**What to work on:** Retype only what runs from the first line of the records to the line with "- **Set Up Automated", inclusive, and no pictures.

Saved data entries
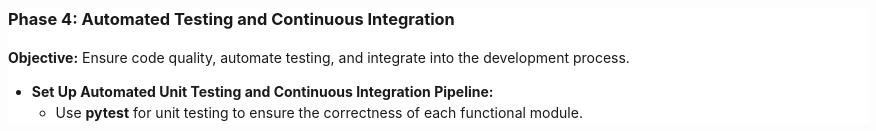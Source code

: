 ### Phase 4: Automated Testing and Continuous Integration
**Objective:** Ensure code quality, automate testing, and integrate into the development process.

- **Set Up Automated Unit Testing and Continuous Integration Pipeline:**
  - Use **pytest** for unit testing to ensure the correctness of each functional module.
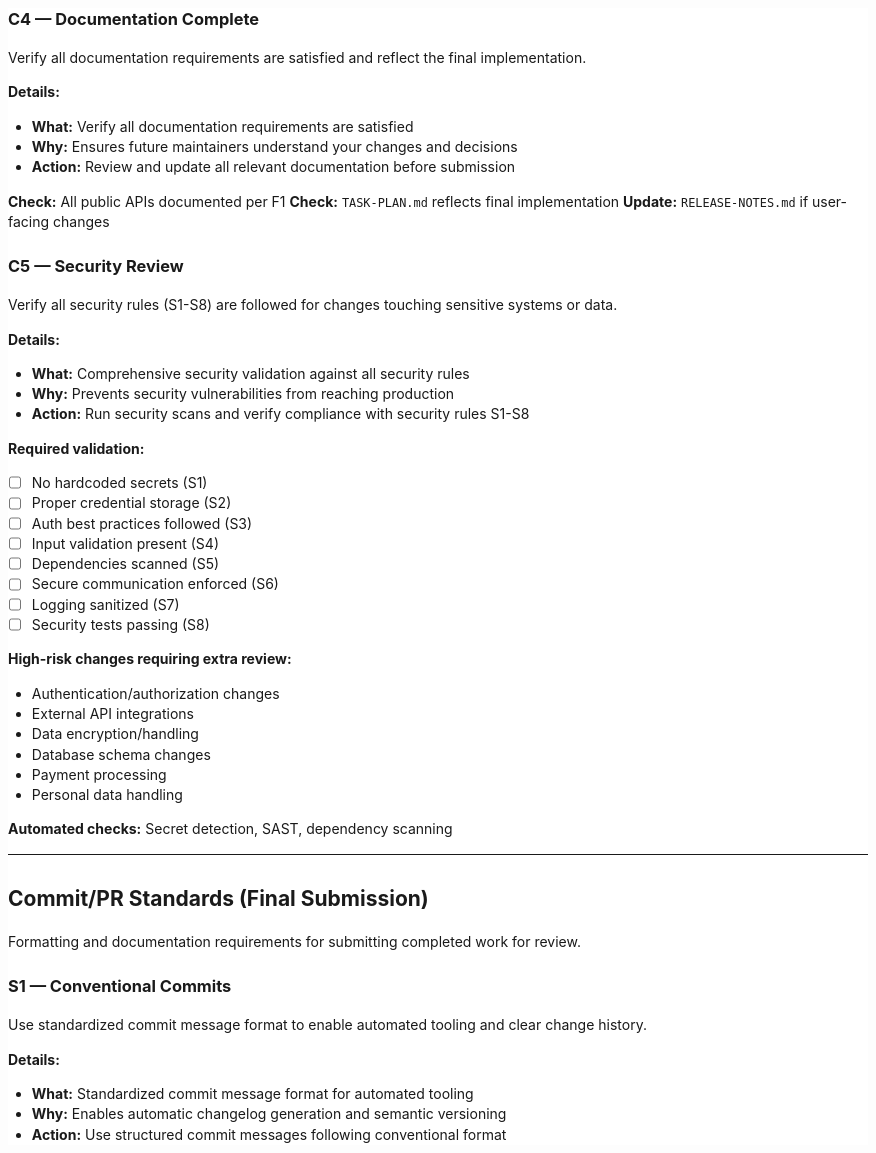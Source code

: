 ### C4 — Documentation Complete
Verify all documentation requirements are satisfied and reflect the final implementation.

**Details:**
- **What:** Verify all documentation requirements are satisfied  
- **Why:** Ensures future maintainers understand your changes and decisions  
- **Action:** Review and update all relevant documentation before submission

**Check:** All public APIs documented per F1
**Check:** `TASK-PLAN.md` reflects final implementation
**Update:** `RELEASE-NOTES.md` if user-facing changes

### C5 — Security Review
Verify all security rules (S1-S8) are followed for changes touching sensitive systems or data.

**Details:**
- **What:** Comprehensive security validation against all security rules
- **Why:** Prevents security vulnerabilities from reaching production
- **Action:** Run security scans and verify compliance with security rules S1-S8

**Required validation:**
- [ ] No hardcoded secrets (S1)
- [ ] Proper credential storage (S2)
- [ ] Auth best practices followed (S3)
- [ ] Input validation present (S4)
- [ ] Dependencies scanned (S5)
- [ ] Secure communication enforced (S6)
- [ ] Logging sanitized (S7)
- [ ] Security tests passing (S8)

**High-risk changes requiring extra review:**
- Authentication/authorization changes
- External API integrations
- Data encryption/handling
- Database schema changes
- Payment processing
- Personal data handling

**Automated checks:** Secret detection, SAST, dependency scanning

---

## Commit/PR Standards (Final Submission)
Formatting and documentation requirements for submitting completed work for review.

### S1 — Conventional Commits
Use standardized commit message format to enable automated tooling and clear change history.

**Details:**
- **What:** Standardized commit message format for automated tooling  
- **Why:** Enables automatic changelog generation and semantic versioning  
- **Action:** Use structured commit messages following conventional format

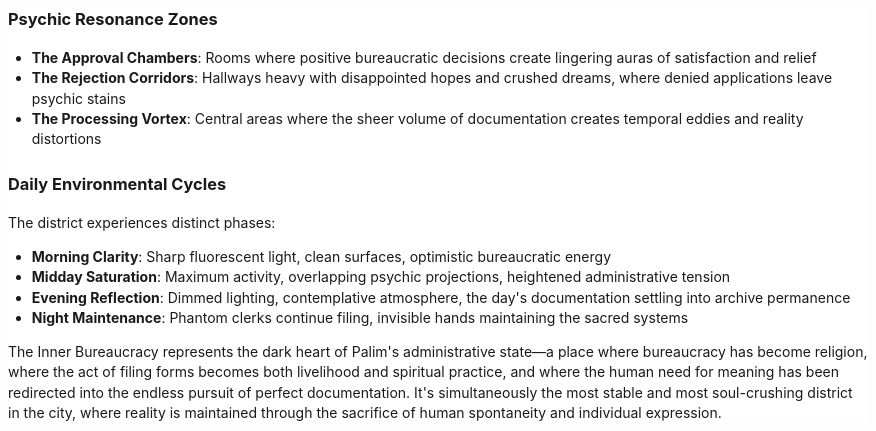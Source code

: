 ### Psychic Resonance Zones
- **The Approval Chambers**: Rooms where positive bureaucratic decisions create lingering auras of satisfaction and relief
- **The Rejection Corridors**: Hallways heavy with disappointed hopes and crushed dreams, where denied applications leave psychic stains
- **The Processing Vortex**: Central areas where the sheer volume of documentation creates temporal eddies and reality distortions

### Daily Environmental Cycles
The district experiences distinct phases:
- **Morning Clarity**: Sharp fluorescent light, clean surfaces, optimistic bureaucratic energy
- **Midday Saturation**: Maximum activity, overlapping psychic projections, heightened administrative tension
- **Evening Reflection**: Dimmed lighting, contemplative atmosphere, the day's documentation settling into archive permanence
- **Night Maintenance**: Phantom clerks continue filing, invisible hands maintaining the sacred systems

The Inner Bureaucracy represents the dark heart of Palim's administrative state—a place where bureaucracy has become religion, where the act of filing forms becomes both livelihood and spiritual practice, and where the human need for meaning has been redirected into the endless pursuit of perfect documentation. It's simultaneously the most stable and most soul-crushing district in the city, where reality is maintained through the sacrifice of human spontaneity and individual expression.
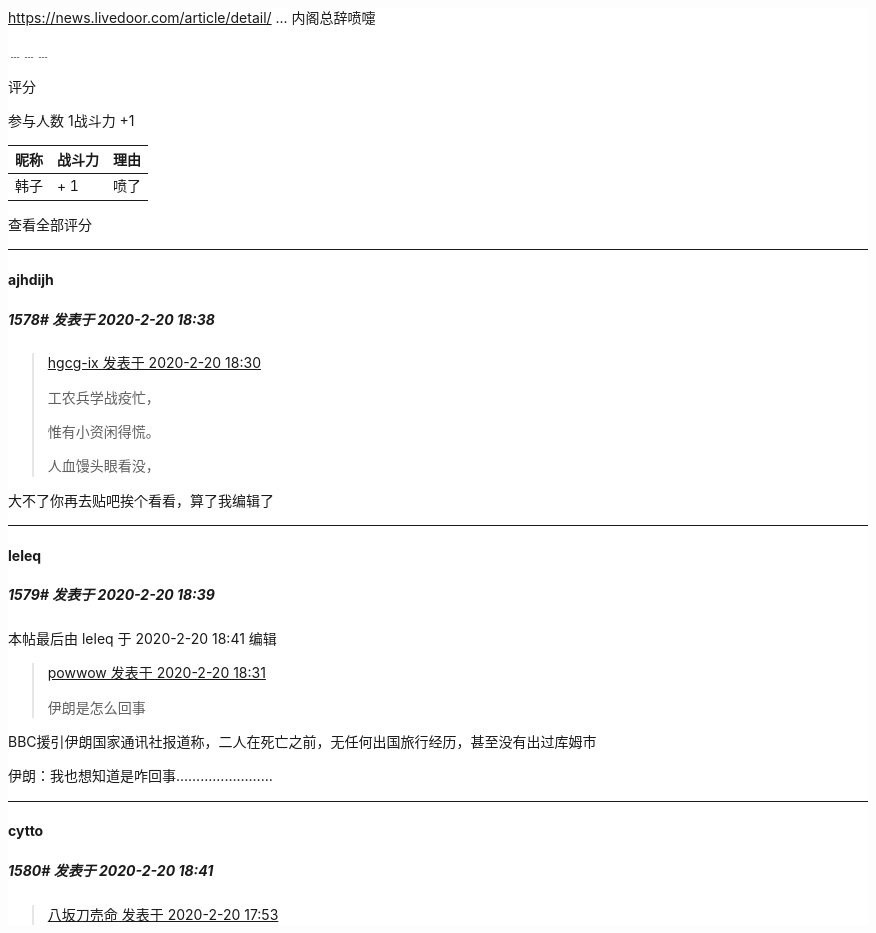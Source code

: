 https://news.livedoor.com/article/detail/ ...</blockquote>
内阁总辞喷嚏


﹍﹍﹍

评分


 参与人数 1战斗力 +1

|昵称|战斗力|理由|
|----|---|---|
| 韩子| + 1|喷了|


查看全部评分


-----

####  ajhdijh  
##### 1578#       发表于 2020-2-20 18:38


<blockquote><a href="httphttps://bbs.saraba1st.com/2b/forum.php?mod=redirect&amp;goto=findpost&amp;pid=46473521&amp;ptid=1914502" target="_blank">hgcg-ix 发表于 2020-2-20 18:30</a>

工农兵学战疫忙，

惟有小资闲得慌。

人血馒头眼看没，</blockquote>
大不了你再去贴吧挨个看看，算了我编辑了


-----

####  leleq  
##### 1579#       发表于 2020-2-20 18:39


 本帖最后由 leleq 于 2020-2-20 18:41 编辑 
<blockquote><a href="httphttps://bbs.saraba1st.com/2b/forum.php?mod=redirect&amp;goto=findpost&amp;pid=46473523&amp;ptid=1914502" target="_blank">powwow 发表于 2020-2-20 18:31</a>

伊朗是怎么回事</blockquote>BBC援引伊朗国家通讯社报道称，二人在死亡之前，无任何出国旅行经历，甚至没有出过库姆市


伊朗：我也想知道是咋回事……………………


-----

####  cytto  
##### 1580#       发表于 2020-2-20 18:41


<blockquote><a href="httphttps://bbs.saraba1st.com/2b/forum.php?mod=redirect&amp;goto=findpost&amp;pid=46473149&amp;ptid=1914502" target="_blank">八坂刀売命 发表于 2020-2-20 17:53</a>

**Exercise answer:**
Source code

: ### Phase 4: Automated Testing and Continuous Integration
**Objective:** Ensure code quality, automate testing, and integrate into the development process.

- **Set Up Automated Unit Testing and Continuous Integration Pipeline:**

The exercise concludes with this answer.